Grégoire Dupond Dalla fine degli anni ’90 l’artista franco-canadese ha prodotto opere in video, illustrazione 3D e animazione, fotografia, installazioni interattive, scultura, registrazione ed elaborazione 2D/3D per il patrimonio culturale e la produzione artistica, lavorando con istituzioni e artisti di fama in tutta Europa e all’estero. Attualmente sta esplorando le problematiche aperte dalle tecnologie digitali, indagando in particolare gli intrecci tra il significato, l’estetica e i dibattiti ad essi correlati, e i processi di elaborazione, visualizzazione e realizzazione innovativi. Sta lavorando alla creazione di narrazioni contemporanee in cui la materialità, la scienza, la natura e i media digitali si fondono. Riguardo al film d’animazione realizzato per la Galleria Nazionale dell’Umbria, ha scritto: “Le incisioni delle Carceri d’Invenzione sono state considerate come porte per entrare nella mente di Piranesi. Intricati viaggi nell’inconscio dell’artista, le opere possono essere considerate un mezzo per svelare le inquietudini psicologiche della vita e della mente di Piranesi al momento della loro creazione. All’inizio della rivoluzione industriale, con l’avvento della matematica, della precisione e della funzionalità, le Carceri di Piranesi hanno creato un mondo che ancora oggi rimane incomprensibile, un mondo dove vicoli ciechi, soglie e gallerie non portano da nessuna parte e sono dispiegati senza scopo o funzione. Il lavoro di animazione della macchina da presa in un mondo virtuale, che si svolge all’interno di un mondo tridimensionale creato artificialmente, è alimentato da un viaggio nella mente e nella psicologia di Piranesi. Il film Piranesi, Carceri d’Invenzione è stato inizialmente presentato nel 2010 per una mostra a San Giorgio a Venezia, organizzata dalla Fondazione Giorgio Cini e da Factum Arte. Da allora è stato proiettato in numerose mostre, luoghi ed eventi.

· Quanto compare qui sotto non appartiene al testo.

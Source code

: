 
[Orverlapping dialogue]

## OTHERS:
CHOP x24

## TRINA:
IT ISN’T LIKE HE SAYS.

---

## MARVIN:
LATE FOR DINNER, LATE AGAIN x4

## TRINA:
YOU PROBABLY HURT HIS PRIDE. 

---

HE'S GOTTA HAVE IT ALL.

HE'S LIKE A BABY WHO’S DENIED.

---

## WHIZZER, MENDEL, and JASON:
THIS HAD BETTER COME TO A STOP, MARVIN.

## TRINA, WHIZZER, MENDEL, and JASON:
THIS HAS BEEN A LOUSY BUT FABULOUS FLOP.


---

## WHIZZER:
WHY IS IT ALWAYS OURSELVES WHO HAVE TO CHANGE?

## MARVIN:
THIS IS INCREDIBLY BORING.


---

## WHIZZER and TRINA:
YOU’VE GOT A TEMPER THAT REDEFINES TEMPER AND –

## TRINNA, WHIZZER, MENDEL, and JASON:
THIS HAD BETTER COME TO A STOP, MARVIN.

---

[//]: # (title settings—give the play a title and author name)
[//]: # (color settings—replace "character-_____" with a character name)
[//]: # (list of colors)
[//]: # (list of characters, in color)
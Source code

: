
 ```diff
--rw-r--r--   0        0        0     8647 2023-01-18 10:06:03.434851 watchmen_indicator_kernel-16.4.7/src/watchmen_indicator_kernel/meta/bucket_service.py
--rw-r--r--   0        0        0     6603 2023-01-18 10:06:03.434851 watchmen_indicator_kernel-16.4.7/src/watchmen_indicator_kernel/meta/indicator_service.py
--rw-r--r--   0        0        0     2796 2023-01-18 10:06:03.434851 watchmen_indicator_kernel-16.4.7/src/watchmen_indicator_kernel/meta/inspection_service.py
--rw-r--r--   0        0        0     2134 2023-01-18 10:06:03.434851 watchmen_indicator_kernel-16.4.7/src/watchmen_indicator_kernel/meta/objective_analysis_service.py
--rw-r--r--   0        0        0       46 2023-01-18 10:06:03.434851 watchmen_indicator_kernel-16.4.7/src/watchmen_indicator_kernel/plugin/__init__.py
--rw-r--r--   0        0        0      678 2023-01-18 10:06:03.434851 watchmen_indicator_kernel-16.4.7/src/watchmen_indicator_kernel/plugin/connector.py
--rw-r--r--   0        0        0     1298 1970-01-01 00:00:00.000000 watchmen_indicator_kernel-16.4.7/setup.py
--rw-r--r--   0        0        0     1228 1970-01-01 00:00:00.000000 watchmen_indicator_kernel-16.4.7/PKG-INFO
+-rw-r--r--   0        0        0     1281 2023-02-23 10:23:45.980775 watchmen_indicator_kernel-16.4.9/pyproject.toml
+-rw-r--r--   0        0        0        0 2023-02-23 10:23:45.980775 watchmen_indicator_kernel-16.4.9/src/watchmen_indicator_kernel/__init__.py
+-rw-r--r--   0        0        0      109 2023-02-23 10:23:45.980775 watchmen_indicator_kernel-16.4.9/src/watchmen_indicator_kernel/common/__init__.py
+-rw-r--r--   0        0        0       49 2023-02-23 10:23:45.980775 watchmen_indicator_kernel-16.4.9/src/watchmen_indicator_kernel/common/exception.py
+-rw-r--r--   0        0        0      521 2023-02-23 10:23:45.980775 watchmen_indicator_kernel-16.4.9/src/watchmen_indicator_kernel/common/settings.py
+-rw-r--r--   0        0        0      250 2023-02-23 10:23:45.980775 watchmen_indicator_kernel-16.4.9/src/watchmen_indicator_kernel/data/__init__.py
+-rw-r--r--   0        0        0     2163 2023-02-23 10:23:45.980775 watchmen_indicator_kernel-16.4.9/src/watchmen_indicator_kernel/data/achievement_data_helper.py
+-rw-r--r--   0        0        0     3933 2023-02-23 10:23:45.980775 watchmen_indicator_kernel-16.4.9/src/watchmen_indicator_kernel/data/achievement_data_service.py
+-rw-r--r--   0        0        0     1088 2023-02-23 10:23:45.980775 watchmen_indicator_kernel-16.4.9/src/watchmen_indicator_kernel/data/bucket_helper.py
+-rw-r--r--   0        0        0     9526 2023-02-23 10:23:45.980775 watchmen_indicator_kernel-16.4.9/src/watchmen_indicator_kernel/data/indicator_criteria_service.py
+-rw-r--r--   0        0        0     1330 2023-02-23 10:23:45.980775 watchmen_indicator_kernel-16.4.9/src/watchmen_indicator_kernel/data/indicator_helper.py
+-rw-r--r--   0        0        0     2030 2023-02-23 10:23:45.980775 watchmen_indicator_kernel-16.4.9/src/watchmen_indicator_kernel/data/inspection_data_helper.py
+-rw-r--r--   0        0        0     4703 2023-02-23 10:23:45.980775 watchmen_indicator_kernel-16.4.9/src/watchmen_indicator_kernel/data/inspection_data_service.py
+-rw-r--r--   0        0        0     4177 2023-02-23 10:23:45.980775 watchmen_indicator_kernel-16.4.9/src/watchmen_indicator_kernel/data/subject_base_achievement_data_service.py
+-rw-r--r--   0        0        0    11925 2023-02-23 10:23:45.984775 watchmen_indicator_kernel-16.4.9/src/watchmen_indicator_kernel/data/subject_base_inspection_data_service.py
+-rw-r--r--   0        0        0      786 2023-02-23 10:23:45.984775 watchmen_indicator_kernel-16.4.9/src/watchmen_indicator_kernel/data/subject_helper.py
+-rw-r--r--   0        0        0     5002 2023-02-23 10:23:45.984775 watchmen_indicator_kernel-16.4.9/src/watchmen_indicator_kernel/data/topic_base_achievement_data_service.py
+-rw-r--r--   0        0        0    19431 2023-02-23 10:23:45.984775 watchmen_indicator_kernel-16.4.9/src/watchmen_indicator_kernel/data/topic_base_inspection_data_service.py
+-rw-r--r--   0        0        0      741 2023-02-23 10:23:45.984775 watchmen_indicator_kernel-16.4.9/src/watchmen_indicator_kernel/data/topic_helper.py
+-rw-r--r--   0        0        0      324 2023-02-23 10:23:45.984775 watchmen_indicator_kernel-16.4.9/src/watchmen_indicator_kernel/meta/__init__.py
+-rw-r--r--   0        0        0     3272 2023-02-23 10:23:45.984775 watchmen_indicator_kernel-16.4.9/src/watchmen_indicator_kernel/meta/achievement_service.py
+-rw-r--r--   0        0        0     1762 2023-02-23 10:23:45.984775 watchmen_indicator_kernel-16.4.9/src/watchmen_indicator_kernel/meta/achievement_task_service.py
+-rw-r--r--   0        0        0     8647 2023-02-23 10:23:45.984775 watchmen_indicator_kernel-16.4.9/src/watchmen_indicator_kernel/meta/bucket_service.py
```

Oggi, in occasione del trecentesimo anniversario della nascita di Piranesi, la Galleria Nazionale dell’Umbria ha commissionato a me e Teho Teardo una versione più breve, che non è solo un recut, ma una ripresa delle diverse scene, a cui è stata aggiunta la musica di Teho Teardo”.

Teho Teardo Compositore, musicista e sound designer, Teho Teardo è uno dei più originali ed eclettici artisti nel panorama musicale europeo. Ha composto le colonne sonore di numerosi film e nel corso della sua carriera ha vinto un David di Donatello, il Nastro d’Argento, il Ciak d’Oro e il Premio Ennio Morricone. Con l’attore Elio Germano, porta in scena dal 2012 lo spettacolo Viaggio al termine della notte, tratto dal capolavoro di Céline. Con Blixa Bargeld degli Einsturzende Neubauten ha realizzato alcuni album. Anche lui, in merito al film d’animazione realizzato per la Galleria Nazionale dell’Umbria, ha scritto: “Ho scoperto le opere di Piranesi da ragazzo, successivamente ho avuto la possibilità di studiarle all’università. Ricordo esattamente dov’ero la prima volta che le ho viste, era la vetrina di un antiquario a Pordenone. La mia fascinazione dipendeva dall’immaginario gotico che i suoi lavori suggerivano: ascoltavo musica oscura, cupa, imperscrutabile e quelle incisioni erano l’ambientazione ideale per una fuga dalla realtà dove le rovine potevano rappresentare anche una sorta di critica al mondo che le aveva generate. Un giudizio estetico e morale sulla società disgregata che in quei resti trovava un epitaffio senza lodi, uno scenario che per me allora era una sorta di Blade Runner al passato. Il tempo scorre velocemente e ci aiuta a cogliere il potenziale della capacità di immaginare di Piranesi, di inventare, mescolando sogno e realtà in uno spazio cosmico. Sono tecniche visive che si possono applicare al suono e alla capacità evocativa del suono”.